Copy the entries that appear below in full, leaving out any picture among them.

The input START

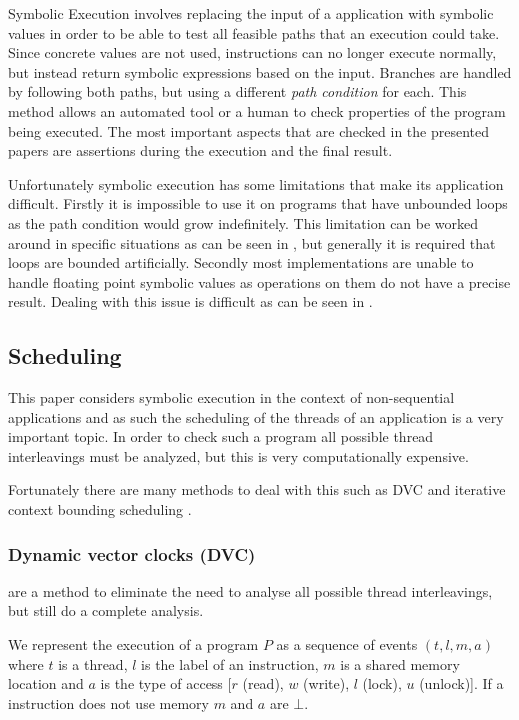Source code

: \documentclass[10pt]{llncs}
\begin{document}
Symbolic Execution involves replacing the input of a application with symbolic values in order to be able to test all feasible paths that an execution could take. Since concrete values are not used, instructions can no longer execute normally, but instead return symbolic expressions based on the input. Branches are handled by following both paths, but using a different \emph{path condition} for each. This method allows an automated tool or a human to check properties of the program being executed. The most important aspects that are checked in the presented papers are assertions during the execution and the final result.

Unfortunately symbolic execution has some limitations that make its application difficult. Firstly it is impossible to use it on programs that have unbounded loops as the path condition would grow indefinitely. This limitation can be worked around in specific situations as can be seen in \cite{base5}, but generally it is required that loops are bounded artificially. Secondly most implementations are unable to handle floating point symbolic values as operations on them do not have a precise result. Dealing with this issue is difficult as can be seen in \cite{base1}.

\subsection{Scheduling}

This paper considers symbolic execution in the context of non-sequential applications and as such the scheduling of the threads of an application is a very important topic. In order to check such a program all possible thread interleavings must be analyzed, but this is very computationally expensive. 

Fortunately there are many methods to deal with this such as DVC \cite{dvc} and iterative context bounding scheduling \cite{musuvathi2007iterative}.

\subsubsection{Dynamic vector clocks (DVC)} are a method to eliminate the need to analyse all possible thread interleavings, but still do a complete analysis.

We represent the execution of a program $P$ as a sequence of events $(t, l, m, a)$ where $t$ is a thread, $l$ is the label of an instruction, $m$ is a shared memory location and $a$ is the type of access [$r$ (read), $w$ (write), $l$ (lock), $u$ (unlock)]. If a instruction does not use memory $m$ and $a$ are $\bot$.
\end{document}
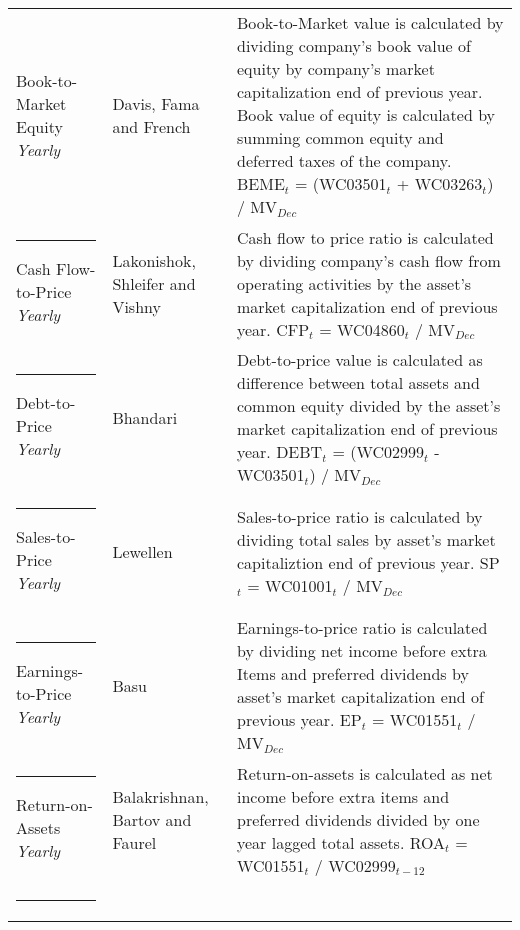 \documentclass{article}
\begin{document}
{{\begin{xltabular}{\textwidth}{ >{\raggedright\arraybackslash}p{0.23\textwidth} >{\raggedright\arraybackslash}p{0.2\textwidth} X}
Book-to-Market Equity \newline \emph{Yearly} 	& Davis, Fama and French \citeyear{Davis2000}	&  Book-to-Market value is calculated by dividing company's book value of equity by company's market capitalization end of previous year. Book value of equity is calculated by summing common equity and deferred taxes of the company. \newline BEME$_t$ = (WC03501$_{t}$ + WC03263$_{t}$) /  MV$_{Dec}$\\ \rule{-1ex}{3ex}
Cash Flow-to-Price \newline \emph{Yearly}	& Lakonishok, Shleifer and Vishny  \citeyear{Lakonishok1994} 	& Cash flow to price ratio is calculated by dividing company's cash flow from operating activities by the asset's market capitalization end of previous year. \newline CFP$_t$ = WC04860$_{t}$ / MV$_{Dec}$\\ \rule{-1ex}{3ex}
Debt-to-Price \newline \emph{Yearly}			& Bhandari \citeyear{Bhandari1988}				& Debt-to-price value is calculated as difference between total assets and common equity divided by the asset's market capitalization end of previous year. \newline DEBT$_t$ = (WC02999$_{t}$ - WC03501$_{t}$) / MV$_{Dec}$\\ \rule{-1ex}{3ex}
Sales-to-Price 	\newline \emph{Yearly}		& Lewellen \citeyear{Lewellen2015}				& Sales-to-price ratio is calculated by dividing total sales by asset's market capitaliztion end of previous year. \newline SP$_t$ = WC01001$_{t}$ / MV$_{Dec}$ \\ \rule{-1ex}{3ex}
Earnings-to-Price \newline \emph{Yearly}		& Basu \citeyear{Basu1977}					& Earnings-to-price ratio is calculated by dividing net income before extra Items and preferred dividends by asset's market capitalization end of previous year. \newline EP$_t$ = WC01551$_{t}$ / MV$_{Dec}$ \\ \rule{-1ex}{3ex}
Return-on-Assets \newline \emph{Yearly}		& Balakrishnan, Bartov and Faurel \citeyear{BALAKRISHNAN2010}	& Return-on-assets is calculated as net income before extra items and preferred dividends divided by one year lagged total assets. \newline ROA$_t$ = WC01551$_{t}$ / WC02999$_{t-12}$ \\ \rule{-1ex}{3ex}

\end{xltabular}}}
\end{document}
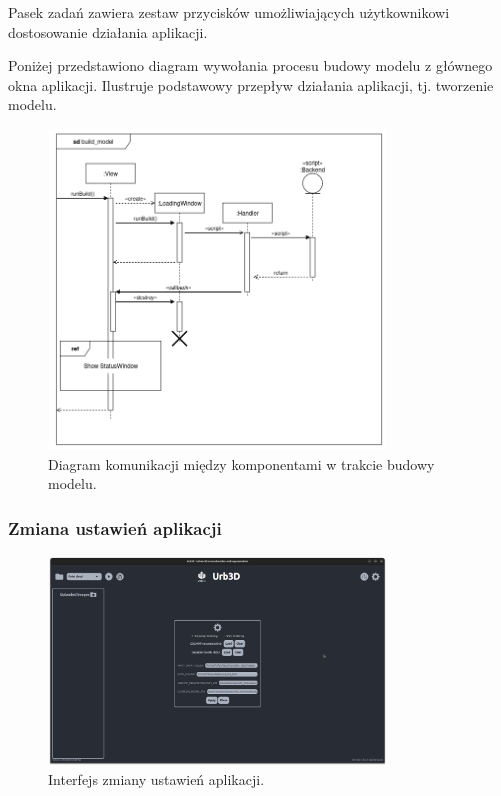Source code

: Pasek zadań zawiera zestaw przycisków umożliwiających użytkownikowi dostosowanie działania aplikacji. 

Poniżej przedstawiono diagram wywołania procesu budowy modelu z głównego okna aplikacji. Ilustruje podstawowy przepływ działania aplikacji, tj. tworzenie modelu.

\begin{figure}[h!]
    \centering
    \includegraphics[width=0.8\textwidth]{img/diagramy/diagram_sekw_build.png}
    \caption{Diagram komunikacji między komponentami w trakcie budowy modelu.}
\end{figure}

\clearpage

\subsubsection{Zmiana ustawień aplikacji}
\begin{figure}[h!]
    \centering
    \includegraphics[width=0.8\textwidth]{img/wizualizacja/ui_ustawienia.png}
    \caption{Interfejs zmiany ustawień aplikacji.}
\end{figure}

The input END

Your solution |
Source code

: \documentclass[10pt]{llncs}
\begin{document}
Symbolic Execution involves replacing the input of a application with symbolic values in order to be able to test all feasible paths that an execution could take. Since concrete values are not used, instructions can no longer execute normally, but instead return symbolic expressions based on the input. Branches are handled by following both paths, but using a different \emph{path condition} for each. This method allows an automated tool or a human to check properties of the program being executed. The most important aspects that are checked in the presented papers are assertions during the execution and the final result.

Unfortunately symbolic execution has some limitations that make its application difficult. Firstly it is impossible to use it on programs that have unbounded loops as the path condition would grow indefinitely. This limitation can be worked around in specific situations as can be seen in \cite{base5}, but generally it is required that loops are bounded artificially. Secondly most implementations are unable to handle floating point symbolic values as operations on them do not have a precise result. Dealing with this issue is difficult as can be seen in \cite{base1}.

\subsection{Scheduling}

This paper considers symbolic execution in the context of non-sequential applications and as such the scheduling of the threads of an application is a very important topic. In order to check such a program all possible thread interleavings must be analyzed, but this is very computationally expensive. 

Fortunately there are many methods to deal with this such as DVC \cite{dvc} and iterative context bounding scheduling \cite{musuvathi2007iterative}.

\subsubsection{Dynamic vector clocks (DVC)} are a method to eliminate the need to analyse all possible thread interleavings, but still do a complete analysis.

We represent the execution of a program $P$ as a sequence of events $(t, l, m, a)$ where $t$ is a thread, $l$ is the label of an instruction, $m$ is a shared memory location and $a$ is the type of access [$r$ (read), $w$ (write), $l$ (lock), $u$ (unlock)]. If a instruction does not use memory $m$ and $a$ are $\bot$.
\end{document}
 \documentclass{article}
\begin{document}
{{\begin{xltabular}{\textwidth}{ >{\raggedright\arraybackslash}p{0.23\textwidth} >{\raggedright\arraybackslash}p{0.2\textwidth} X}
Book-to-Market Equity \newline \emph{Yearly} 	& Davis, Fama and French \citeyear{Davis2000}	&  Book-to-Market value is calculated by dividing company's book value of equity by company's market capitalization end of previous year. Book value of equity is calculated by summing common equity and deferred taxes of the company. \newline BEME$_t$ = (WC03501$_{t}$ + WC03263$_{t}$) /  MV$_{Dec}$\\ \rule{-1ex}{3ex}
Cash Flow-to-Price \newline \emph{Yearly}	& Lakonishok, Shleifer and Vishny  \citeyear{Lakonishok1994} 	& Cash flow to price ratio is calculated by dividing company's cash flow from operating activities by the asset's market capitalization end of previous year. \newline CFP$_t$ = WC04860$_{t}$ / MV$_{Dec}$\\ \rule{-1ex}{3ex}
Debt-to-Price \newline \emph{Yearly}			& Bhandari \citeyear{Bhandari1988}				& Debt-to-price value is calculated as difference between total assets and common equity divided by the asset's market capitalization end of previous year. \newline DEBT$_t$ = (WC02999$_{t}$ - WC03501$_{t}$) / MV$_{Dec}$\\ \rule{-1ex}{3ex}
Sales-to-Price 	\newline \emph{Yearly}		& Lewellen \citeyear{Lewellen2015}				& Sales-to-price ratio is calculated by dividing total sales by asset's market capitaliztion end of previous year. \newline SP$_t$ = WC01001$_{t}$ / MV$_{Dec}$ \\ \rule{-1ex}{3ex}
Earnings-to-Price \newline \emph{Yearly}		& Basu \citeyear{Basu1977}					& Earnings-to-price ratio is calculated by dividing net income before extra Items and preferred dividends by asset's market capitalization end of previous year. \newline EP$_t$ = WC01551$_{t}$ / MV$_{Dec}$ \\ \rule{-1ex}{3ex}
Return-on-Assets \newline \emph{Yearly}		& Balakrishnan, Bartov and Faurel \citeyear{BALAKRISHNAN2010}	& Return-on-assets is calculated as net income before extra items and preferred dividends divided by one year lagged total assets. \newline ROA$_t$ = WC01551$_{t}$ / WC02999$_{t-12}$ \\ \rule{-1ex}{3ex}

\end{xltabular}}}
\end{document}
Source code

: Pasek zadań zawiera zestaw przycisków umożliwiających użytkownikowi dostosowanie działania aplikacji. 

Poniżej przedstawiono diagram wywołania procesu budowy modelu z głównego okna aplikacji. Ilustruje podstawowy przepływ działania aplikacji, tj. tworzenie modelu.

\begin{figure}[h!]
    \centering
    \includegraphics[width=0.8\textwidth]{img/diagramy/diagram_sekw_build.png}
    \caption{Diagram komunikacji między komponentami w trakcie budowy modelu.}
\end{figure}

\clearpage

\subsubsection{Zmiana ustawień aplikacji}
\begin{figure}[h!]
    \centering
    \includegraphics[width=0.8\textwidth]{img/wizualizacja/ui_ustawienia.png}
    \caption{Interfejs zmiany ustawień aplikacji.}
\end{figure}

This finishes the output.